“‘Why am I here?’ All the time I’ve been thinking, is someone going to ask me that?!” Marni’s Francesco Risso—a picture of rude health, tanned with his curly hair both grey and platinum, sporting a BrownMill tee emblazoned with the legend Leading Our People To The Promised Land, the look somewhere between angel and satyr—started to laugh. It was a Manhattan Friday afternoon, and Risso was giving a preview of the collection that would be shown the next evening, with Marni making its NYC debut on a Brooklyn street nestling under a bridge, the trains audibly rumbling overhead.

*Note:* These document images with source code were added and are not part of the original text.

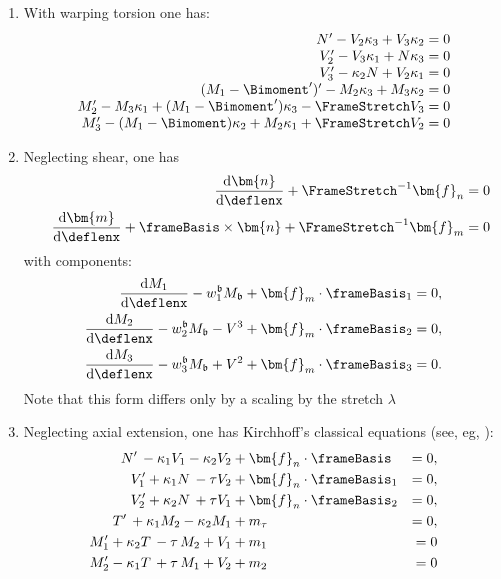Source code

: \begin{enumerate}[label=(\roman*)]
\item With warping torsion one has:
    \begin{equation*}
    \begin{array}{r}
    N^{\prime}-V_2 \kappa_3+V_3 \kappa_2=0 \\
    V_2^{\prime}-V_3 \kappa_1+N \kappa_3=0 \\
    V_3^{\prime} - \kappa_2 N + V_2 \kappa_1=0 \\
    (M_1 - \Bimoment')^{\prime} - M_2 \kappa_3 + M_3 \kappa_2 = 0 \\
    M_2^{\prime}-M_3 \kappa_1 + (M_1- \Bimoment^{\prime}) \kappa_3- \FrameStretch V_3 = 0 \\
    M_3^{\prime} - (M_1 - \Bimoment) \kappa_2+M_2 \kappa_1 + \FrameStretch V_2 = 0
    \end{array}
    \end{equation*}

\item Neglecting shear, one has \parencite{cosserat1908theorie,ericksen1957exact}
  $$
  \begin{aligned}
  \frac{\mathrm{d} \bm{n}}{\mathrm{d} \deflenx}+ \FrameStretch^{-1} \bm{f}_n = 0 \\
  \quad \frac{\mathrm{d} \bm{m}}{\mathrm{d} \deflenx} + \frameBasis \times \bm{n} + \FrameStretch^{-1} \bm{f}_m = 0
  \end{aligned}
  $$
  with components:
  $$
  \begin{aligned}
  \frac{\mathrm{d} M_1}{\mathrm{d} \deflenx}-w_1^{\mathfrak{b}} M_{\mathfrak{b}}+ \bm{f}_m \cdot \frameBasis_1 &=0, \\
  \frac{\mathrm{d} M_2}{\mathrm{d} \deflenx}-w_2^{\mathfrak{b}} M_{\mathfrak{b}}-V^3+ \bm{f}_m \cdot \frameBasis_2&=0, \\
  \frac{\mathrm{d} M_3}{\mathrm{d} \deflenx}-w_3^{\mathfrak{b}} M_{\mathfrak{b}}+V^2+ \bm{f}_m \cdot \frameBasis_3&=0 .
  \end{aligned}
  $$
  Note that this form differs only by a scaling by the stretch $\lambda$

\item Neglecting axial extension, one has Kirchhoff's classical equations (see, eg, \cite{reissner1973onedimensional,dill1992kirchhoffs}):
  $$
  \begin{aligned}
  N^{\prime}\,-\kappa_1 V_1-\kappa_2 V_2&+\bm{f}_n \cdot \frameBasis\,&=0, \\
  V_1^{\prime}+\kappa_1 N\,-    \tau V_2&+\bm{f}_n \cdot \frameBasis_1&=0, \\
  V_2^{\prime}+\kappa_2 N\,+    \tau V_1&+\bm{f}_n \cdot \frameBasis_2&=0, \\
  T^{\prime}\,+\kappa_1 M_2-\kappa_2 M_1&+m_{\tau}&=0, \\
  M_1^{\prime}+\kappa_2 T\,-  \tau\, M_2+ V_1&+m_1&=0 \\
  M_2^{\prime}-\kappa_1 T\,+  \tau\, M_1+ V_2&+m_2&=0
  \end{aligned}
  $$


\end{enumerate}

Everyone from Paloma Elsesser to Tyler Mitchell to Lara Stone would appear in it; a cast of models and friends, though with Risso they’re one and the same, walking to a live soundtrack written by Dev Hynes and performed by The String Orchestra of Brooklyn. The show’s DUMBO location would be known to just about anyone who has ever visited New York and is in need of a photo op for the ’gram, but the Saturday night of that Marni show it would seem renewed, otherworldly, a veritable fashion happening—something Risso has proved himself rather adept at recently.
The afternoon of the preview, Risso was stood amidst racks of clothes in gorgeous, hallucinogenic, searingly bright colours, distressed mohair, papery leathers, mystical cobwebs of beads, and psychedelic panné velvets, the pieces punctuated every now and then by enormous and chicest ever squashy courier bags, their no-nonsense utilitarian shape turned off kilter by their puffy aeration.
But back to that burning (man) question: Why decamp from Milan? “I’ve been wanting to explore for a while,” Risso said. “It means understanding things from a different perspective, connecting with different people. It feels refreshing. There’s a lot of learning as well and I’m up for that, every fucking second. Ever since America opened its borders last December I’ve been here, I don’t know, maybe 20 times. Still,” he went on, “it’s not really news, because everyone is out in some other realm in some way or other.”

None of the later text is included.